The expected response is the full set of records, unchanged.
----- Material shown
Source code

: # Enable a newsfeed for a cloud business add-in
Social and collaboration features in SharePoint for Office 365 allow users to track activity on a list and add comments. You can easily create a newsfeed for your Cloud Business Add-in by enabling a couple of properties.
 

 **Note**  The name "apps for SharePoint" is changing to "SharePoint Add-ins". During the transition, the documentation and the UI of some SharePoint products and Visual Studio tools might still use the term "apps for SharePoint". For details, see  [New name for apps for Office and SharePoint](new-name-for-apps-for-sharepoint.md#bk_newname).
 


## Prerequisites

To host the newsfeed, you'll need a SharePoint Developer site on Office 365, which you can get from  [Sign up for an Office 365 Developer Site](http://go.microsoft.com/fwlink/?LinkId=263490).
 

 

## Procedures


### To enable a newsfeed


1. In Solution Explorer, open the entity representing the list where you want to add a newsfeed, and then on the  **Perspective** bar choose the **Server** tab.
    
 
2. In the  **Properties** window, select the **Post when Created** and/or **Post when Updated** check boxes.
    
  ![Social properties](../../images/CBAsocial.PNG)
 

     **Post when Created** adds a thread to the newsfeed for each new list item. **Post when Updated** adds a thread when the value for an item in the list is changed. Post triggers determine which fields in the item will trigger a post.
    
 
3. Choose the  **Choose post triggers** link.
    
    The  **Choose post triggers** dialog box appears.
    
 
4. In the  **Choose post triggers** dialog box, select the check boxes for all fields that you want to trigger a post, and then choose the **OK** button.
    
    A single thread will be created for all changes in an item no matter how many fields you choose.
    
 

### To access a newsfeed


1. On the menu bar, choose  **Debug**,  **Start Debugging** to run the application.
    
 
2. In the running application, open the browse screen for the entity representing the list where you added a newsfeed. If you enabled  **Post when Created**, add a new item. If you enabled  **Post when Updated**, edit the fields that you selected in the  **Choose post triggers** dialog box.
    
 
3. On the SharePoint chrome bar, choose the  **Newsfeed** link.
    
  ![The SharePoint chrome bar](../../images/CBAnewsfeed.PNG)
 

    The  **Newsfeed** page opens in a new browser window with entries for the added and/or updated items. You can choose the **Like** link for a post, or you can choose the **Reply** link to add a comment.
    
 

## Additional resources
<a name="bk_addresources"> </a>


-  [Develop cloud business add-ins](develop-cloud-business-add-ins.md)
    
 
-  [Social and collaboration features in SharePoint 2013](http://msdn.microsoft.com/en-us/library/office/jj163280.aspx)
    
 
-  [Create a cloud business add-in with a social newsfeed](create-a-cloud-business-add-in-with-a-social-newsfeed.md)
----------
[Response to this task]
Source code

: # Enable a newsfeed for a cloud business add-in
Social and collaboration features in SharePoint for Office 365 allow users to track activity on a list and add comments. You can easily create a newsfeed for your Cloud Business Add-in by enabling a couple of properties.
 

 **Note**  The name "apps for SharePoint" is changing to "SharePoint Add-ins". During the transition, the documentation and the UI of some SharePoint products and Visual Studio tools might still use the term "apps for SharePoint". For details, see  [New name for apps for Office and SharePoint](new-name-for-apps-for-sharepoint.md#bk_newname).
 


## Prerequisites

To host the newsfeed, you'll need a SharePoint Developer site on Office 365, which you can get from  [Sign up for an Office 365 Developer Site](http://go.microsoft.com/fwlink/?LinkId=263490).
 

 

## Procedures


### To enable a newsfeed


1. In Solution Explorer, open the entity representing the list where you want to add a newsfeed, and then on the  **Perspective** bar choose the **Server** tab.
    
 
2. In the  **Properties** window, select the **Post when Created** and/or **Post when Updated** check boxes.
    
  ![Social properties](../../images/CBAsocial.PNG)
 

     **Post when Created** adds a thread to the newsfeed for each new list item. **Post when Updated** adds a thread when the value for an item in the list is changed. Post triggers determine which fields in the item will trigger a post.
    
 
3. Choose the  **Choose post triggers** link.
    
    The  **Choose post triggers** dialog box appears.
    
 
4. In the  **Choose post triggers** dialog box, select the check boxes for all fields that you want to trigger a post, and then choose the **OK** button.
    
    A single thread will be created for all changes in an item no matter how many fields you choose.
    
 

### To access a newsfeed


1. On the menu bar, choose  **Debug**,  **Start Debugging** to run the application.
    
 
2. In the running application, open the browse screen for the entity representing the list where you added a newsfeed. If you enabled  **Post when Created**, add a new item. If you enabled  **Post when Updated**, edit the fields that you selected in the  **Choose post triggers** dialog box.
    
 
3. On the SharePoint chrome bar, choose the  **Newsfeed** link.
    
  ![The SharePoint chrome bar](../../images/CBAnewsfeed.PNG)
 

    The  **Newsfeed** page opens in a new browser window with entries for the added and/or updated items. You can choose the **Like** link for a post, or you can choose the **Reply** link to add a comment.
    
 

## Additional resources
<a name="bk_addresources"> </a>


-  [Develop cloud business add-ins](develop-cloud-business-add-ins.md)
    
 
-  [Social and collaboration features in SharePoint 2013](http://msdn.microsoft.com/en-us/library/office/jj163280.aspx)
    
 
-  [Create a cloud business add-in with a social newsfeed](create-a-cloud-business-add-in-with-a-social-newsfeed.md)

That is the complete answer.